Using the records below, please work out how many lines contain "loads"; answer with the number alone.

Dataset records
******************************

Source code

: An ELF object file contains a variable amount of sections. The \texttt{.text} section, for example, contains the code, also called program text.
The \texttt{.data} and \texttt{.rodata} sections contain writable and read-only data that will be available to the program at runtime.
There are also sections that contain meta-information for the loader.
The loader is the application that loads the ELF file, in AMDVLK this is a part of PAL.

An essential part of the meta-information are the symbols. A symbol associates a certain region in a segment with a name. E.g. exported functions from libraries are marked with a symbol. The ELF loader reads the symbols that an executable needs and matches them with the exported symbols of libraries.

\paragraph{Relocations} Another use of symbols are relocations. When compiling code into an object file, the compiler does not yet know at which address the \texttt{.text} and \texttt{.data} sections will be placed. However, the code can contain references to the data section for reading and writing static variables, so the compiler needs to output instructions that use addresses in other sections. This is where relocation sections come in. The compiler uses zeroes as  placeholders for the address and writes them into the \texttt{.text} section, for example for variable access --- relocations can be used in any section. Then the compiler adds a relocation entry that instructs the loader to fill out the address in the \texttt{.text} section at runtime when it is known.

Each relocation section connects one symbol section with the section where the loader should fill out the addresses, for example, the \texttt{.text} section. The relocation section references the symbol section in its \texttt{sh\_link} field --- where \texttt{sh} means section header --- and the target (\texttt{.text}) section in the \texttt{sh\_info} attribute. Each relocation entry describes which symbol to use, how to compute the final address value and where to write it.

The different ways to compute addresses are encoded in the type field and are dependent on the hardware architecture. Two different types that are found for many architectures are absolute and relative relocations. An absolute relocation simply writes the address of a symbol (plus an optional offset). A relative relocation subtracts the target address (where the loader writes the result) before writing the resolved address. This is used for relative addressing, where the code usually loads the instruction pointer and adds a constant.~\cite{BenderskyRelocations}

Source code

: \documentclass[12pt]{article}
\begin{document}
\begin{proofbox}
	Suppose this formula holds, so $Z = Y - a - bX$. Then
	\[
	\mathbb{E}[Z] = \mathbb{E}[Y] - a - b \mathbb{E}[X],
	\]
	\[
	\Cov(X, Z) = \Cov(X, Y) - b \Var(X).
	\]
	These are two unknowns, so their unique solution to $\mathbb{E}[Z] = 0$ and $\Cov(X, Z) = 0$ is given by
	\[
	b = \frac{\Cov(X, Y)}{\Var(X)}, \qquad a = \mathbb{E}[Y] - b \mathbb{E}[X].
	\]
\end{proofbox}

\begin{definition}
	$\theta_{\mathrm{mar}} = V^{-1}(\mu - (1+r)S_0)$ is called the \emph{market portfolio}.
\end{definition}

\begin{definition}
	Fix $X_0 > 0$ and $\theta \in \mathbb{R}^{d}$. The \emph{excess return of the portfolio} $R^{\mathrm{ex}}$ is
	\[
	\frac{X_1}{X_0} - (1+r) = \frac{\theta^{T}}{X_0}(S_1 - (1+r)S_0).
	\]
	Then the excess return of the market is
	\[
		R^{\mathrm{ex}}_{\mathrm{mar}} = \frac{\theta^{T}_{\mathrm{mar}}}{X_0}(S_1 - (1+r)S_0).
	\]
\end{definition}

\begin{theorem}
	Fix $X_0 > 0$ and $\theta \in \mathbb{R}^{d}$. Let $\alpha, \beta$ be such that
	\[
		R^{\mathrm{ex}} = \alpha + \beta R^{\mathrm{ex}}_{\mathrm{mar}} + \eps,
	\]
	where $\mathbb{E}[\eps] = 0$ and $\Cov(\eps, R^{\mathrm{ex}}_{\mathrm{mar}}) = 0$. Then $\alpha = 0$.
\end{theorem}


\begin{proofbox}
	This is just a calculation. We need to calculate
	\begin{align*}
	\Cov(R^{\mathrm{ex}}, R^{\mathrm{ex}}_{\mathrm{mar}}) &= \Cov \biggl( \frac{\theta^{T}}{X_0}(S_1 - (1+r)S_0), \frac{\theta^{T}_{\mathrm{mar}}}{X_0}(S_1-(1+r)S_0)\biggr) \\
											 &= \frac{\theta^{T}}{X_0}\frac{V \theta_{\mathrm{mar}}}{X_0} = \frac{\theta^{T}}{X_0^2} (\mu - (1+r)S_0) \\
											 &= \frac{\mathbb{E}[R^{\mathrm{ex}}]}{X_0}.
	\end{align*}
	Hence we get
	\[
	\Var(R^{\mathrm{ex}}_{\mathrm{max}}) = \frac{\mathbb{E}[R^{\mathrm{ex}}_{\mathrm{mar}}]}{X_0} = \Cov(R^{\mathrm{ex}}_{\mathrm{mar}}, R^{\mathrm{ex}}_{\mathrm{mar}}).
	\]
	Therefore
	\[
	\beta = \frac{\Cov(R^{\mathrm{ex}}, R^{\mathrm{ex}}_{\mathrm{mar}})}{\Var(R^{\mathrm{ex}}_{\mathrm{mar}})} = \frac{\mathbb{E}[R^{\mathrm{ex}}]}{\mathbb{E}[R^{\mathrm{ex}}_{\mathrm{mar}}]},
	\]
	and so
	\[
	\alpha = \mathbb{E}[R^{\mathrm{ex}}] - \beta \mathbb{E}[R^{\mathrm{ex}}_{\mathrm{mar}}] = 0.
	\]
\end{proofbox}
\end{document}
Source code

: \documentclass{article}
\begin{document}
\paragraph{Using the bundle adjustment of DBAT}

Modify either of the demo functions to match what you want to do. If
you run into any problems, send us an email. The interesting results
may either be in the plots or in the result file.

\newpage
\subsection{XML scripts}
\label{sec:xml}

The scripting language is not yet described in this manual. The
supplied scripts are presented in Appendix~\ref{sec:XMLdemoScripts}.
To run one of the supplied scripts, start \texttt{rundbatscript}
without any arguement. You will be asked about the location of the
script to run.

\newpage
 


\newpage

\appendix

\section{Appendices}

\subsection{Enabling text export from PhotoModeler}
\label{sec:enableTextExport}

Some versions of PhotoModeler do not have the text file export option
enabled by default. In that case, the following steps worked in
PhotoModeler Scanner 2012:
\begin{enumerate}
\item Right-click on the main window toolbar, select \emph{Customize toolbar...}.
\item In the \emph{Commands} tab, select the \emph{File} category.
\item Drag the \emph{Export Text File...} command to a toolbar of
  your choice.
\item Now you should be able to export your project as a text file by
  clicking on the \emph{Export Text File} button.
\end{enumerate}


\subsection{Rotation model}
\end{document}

******************************

Output below:
2